About this task
The result should be every line of the listing that holds the word "have".
*** Block opens ***
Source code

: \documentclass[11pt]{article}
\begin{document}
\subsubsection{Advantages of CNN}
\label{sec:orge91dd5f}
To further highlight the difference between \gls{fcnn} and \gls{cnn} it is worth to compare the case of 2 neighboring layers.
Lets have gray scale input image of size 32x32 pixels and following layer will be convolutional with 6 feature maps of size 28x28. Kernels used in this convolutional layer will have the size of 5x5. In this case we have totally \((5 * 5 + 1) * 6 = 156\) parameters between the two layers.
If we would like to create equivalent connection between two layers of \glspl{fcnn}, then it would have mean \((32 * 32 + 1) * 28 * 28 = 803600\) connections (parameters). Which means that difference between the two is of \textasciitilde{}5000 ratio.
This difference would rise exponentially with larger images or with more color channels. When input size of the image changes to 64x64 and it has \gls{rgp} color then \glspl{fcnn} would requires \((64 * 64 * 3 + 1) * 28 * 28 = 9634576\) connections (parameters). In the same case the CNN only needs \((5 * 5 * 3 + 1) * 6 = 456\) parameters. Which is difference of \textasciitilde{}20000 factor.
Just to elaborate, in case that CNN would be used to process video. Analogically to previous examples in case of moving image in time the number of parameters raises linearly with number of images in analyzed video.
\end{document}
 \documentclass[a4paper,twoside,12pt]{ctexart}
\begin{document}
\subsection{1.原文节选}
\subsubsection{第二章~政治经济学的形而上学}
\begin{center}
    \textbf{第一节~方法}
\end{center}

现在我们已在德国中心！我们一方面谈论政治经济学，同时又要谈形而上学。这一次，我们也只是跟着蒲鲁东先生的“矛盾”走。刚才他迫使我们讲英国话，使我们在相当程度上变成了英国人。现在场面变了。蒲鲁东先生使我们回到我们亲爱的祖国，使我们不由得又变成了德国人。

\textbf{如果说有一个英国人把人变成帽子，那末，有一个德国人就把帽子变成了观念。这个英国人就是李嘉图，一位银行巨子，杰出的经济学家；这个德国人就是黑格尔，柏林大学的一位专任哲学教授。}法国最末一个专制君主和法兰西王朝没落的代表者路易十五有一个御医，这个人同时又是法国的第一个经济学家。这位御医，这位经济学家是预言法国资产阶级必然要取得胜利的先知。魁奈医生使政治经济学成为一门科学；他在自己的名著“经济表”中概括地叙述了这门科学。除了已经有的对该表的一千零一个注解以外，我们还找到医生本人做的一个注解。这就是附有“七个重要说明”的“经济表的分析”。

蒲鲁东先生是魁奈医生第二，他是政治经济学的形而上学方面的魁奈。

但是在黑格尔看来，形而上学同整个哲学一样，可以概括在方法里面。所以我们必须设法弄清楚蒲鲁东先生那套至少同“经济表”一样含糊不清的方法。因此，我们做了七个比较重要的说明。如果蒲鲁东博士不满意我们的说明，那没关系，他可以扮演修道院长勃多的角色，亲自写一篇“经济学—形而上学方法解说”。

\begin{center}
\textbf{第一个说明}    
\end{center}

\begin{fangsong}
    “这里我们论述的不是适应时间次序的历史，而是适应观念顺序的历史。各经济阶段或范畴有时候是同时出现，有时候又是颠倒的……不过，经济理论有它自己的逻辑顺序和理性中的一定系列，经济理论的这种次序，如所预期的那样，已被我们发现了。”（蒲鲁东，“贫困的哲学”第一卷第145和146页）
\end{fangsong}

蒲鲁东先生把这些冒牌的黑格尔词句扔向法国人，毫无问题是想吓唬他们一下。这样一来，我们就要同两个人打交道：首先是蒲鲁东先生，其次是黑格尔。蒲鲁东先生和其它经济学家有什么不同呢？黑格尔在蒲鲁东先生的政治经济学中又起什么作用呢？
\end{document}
*** Block closes ***
Your solution
Lets have gray scale input image of size 32x32 pixels and following layer will be convolutional with 6 feature maps of size 28x28. Kernels used in this convolutional layer will have the size of 5x5. In this case we have totally \((5 * 5 + 1) * 6 = 156\) parameters between the two layers.
If we would like to create equivalent connection between two layers of \glspl{fcnn}, then it would have mean \((32 * 32 + 1) * 28 * 28 = 803600\) connections (parameters). Which means that difference between the two is of \textasciitilde{}5000 ratio.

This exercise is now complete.